[Stored data]

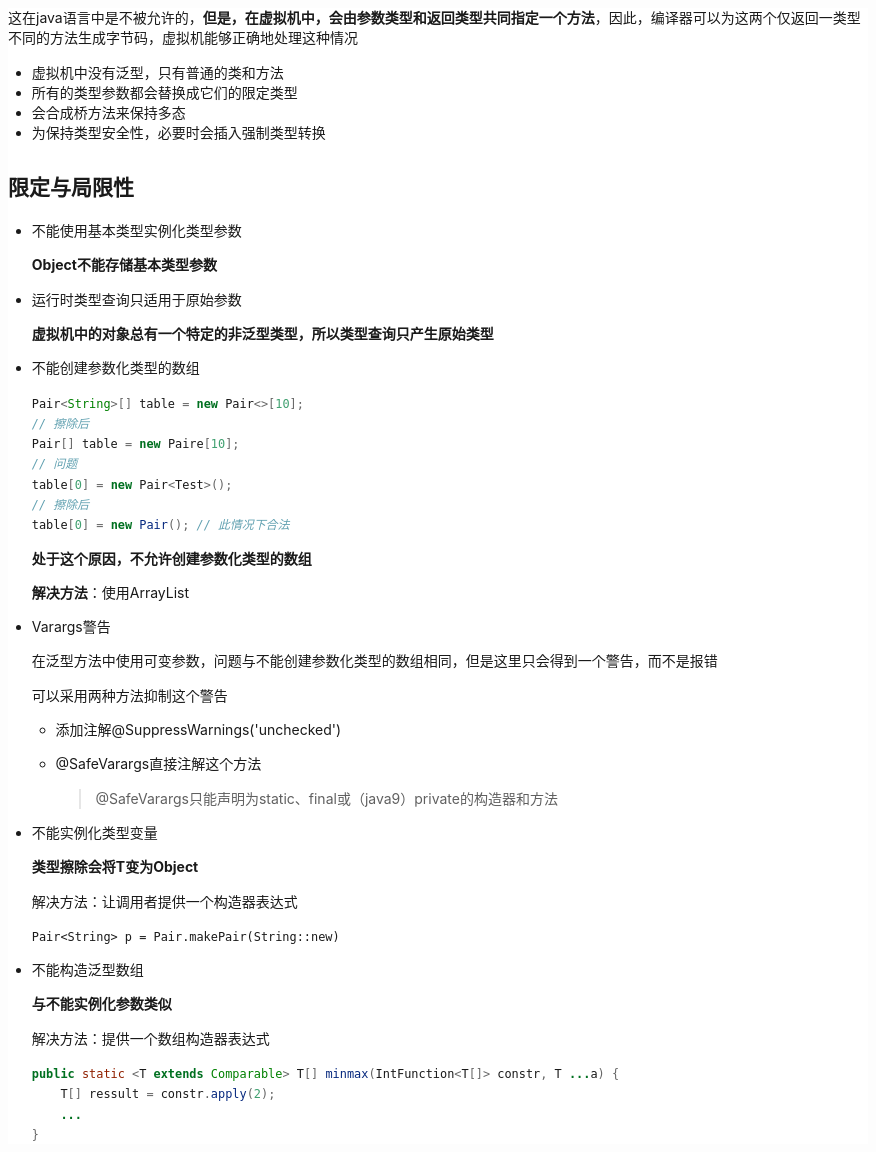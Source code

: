 这在java语言中是不被允许的，**但是，在虚拟机中，会由参数类型和返回类型共同指定一个方法**，因此，编译器可以为这两个仅返回一类型不同的方法生成字节码，虚拟机能够正确地处理这种情况

* 虚拟机中没有泛型，只有普通的类和方法
* 所有的类型参数都会替换成它们的限定类型
* 会合成桥方法来保持多态
* 为保持类型安全性，必要时会插入强制类型转换

## 限定与局限性

* 不能使用基本类型实例化类型参数

  **Object不能存储基本类型参数**

* 运行时类型查询只适用于原始参数

  **虚拟机中的对象总有一个特定的非泛型类型，所以类型查询只产生原始类型**

* 不能创建参数化类型的数组

  ```java
  Pair<String>[] table = new Pair<>[10];
  // 擦除后
  Pair[] table = new Paire[10];
  // 问题
  table[0] = new Pair<Test>();
  // 擦除后
  table[0] = new Pair(); // 此情况下合法
  ```

  **处于这个原因，不允许创建参数化类型的数组**

  **解决方法**：使用ArrayList

* Varargs警告

  在泛型方法中使用可变参数，问题与不能创建参数化类型的数组相同，但是这里只会得到一个警告，而不是报错

  可以采用两种方法抑制这个警告

  * 添加注解@SuppressWarnings('unchecked')

  * @SafeVarargs直接注解这个方法

    > @SafeVarargs只能声明为static、final或（java9）private的构造器和方法

* 不能实例化类型变量

  **类型擦除会将T变为Object**

  解决方法：让调用者提供一个构造器表达式

  `Pair<String> p = Pair.makePair(String::new)`

* 不能构造泛型数组

  **与不能实例化参数类似**

  解决方法：提供一个数组构造器表达式

  ```java
  public static <T extends Comparable> T[] minmax(IntFunction<T[]> constr, T ...a) {
      T[] ressult = constr.apply(2);
      ...
  }
  ```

*BRIEF*
What is needed is a verbatim copy of the entries, leaving out any pictures.

*PROBLEM SOLUTION*
Source code

: 这在java语言中是不被允许的，**但是，在虚拟机中，会由参数类型和返回类型共同指定一个方法**，因此，编译器可以为这两个仅返回一类型不同的方法生成字节码，虚拟机能够正确地处理这种情况

* 虚拟机中没有泛型，只有普通的类和方法
* 所有的类型参数都会替换成它们的限定类型
* 会合成桥方法来保持多态
* 为保持类型安全性，必要时会插入强制类型转换

## 限定与局限性

* 不能使用基本类型实例化类型参数

  **Object不能存储基本类型参数**

* 运行时类型查询只适用于原始参数

  **虚拟机中的对象总有一个特定的非泛型类型，所以类型查询只产生原始类型**

* 不能创建参数化类型的数组

  ```java
  Pair<String>[] table = new Pair<>[10];
  // 擦除后
  Pair[] table = new Paire[10];
  // 问题
  table[0] = new Pair<Test>();
  // 擦除后
  table[0] = new Pair(); // 此情况下合法
  ```

  **处于这个原因，不允许创建参数化类型的数组**

  **解决方法**：使用ArrayList

* Varargs警告

  在泛型方法中使用可变参数，问题与不能创建参数化类型的数组相同，但是这里只会得到一个警告，而不是报错

  可以采用两种方法抑制这个警告

  * 添加注解@SuppressWarnings('unchecked')

  * @SafeVarargs直接注解这个方法

    > @SafeVarargs只能声明为static、final或（java9）private的构造器和方法

* 不能实例化类型变量

  **类型擦除会将T变为Object**

  解决方法：让调用者提供一个构造器表达式

  `Pair<String> p = Pair.makePair(String::new)`

* 不能构造泛型数组

  **与不能实例化参数类似**

  解决方法：提供一个数组构造器表达式

  ```java
  public static <T extends Comparable> T[] minmax(IntFunction<T[]> constr, T ...a) {
      T[] ressult = constr.apply(2);
      ...
  }
  ```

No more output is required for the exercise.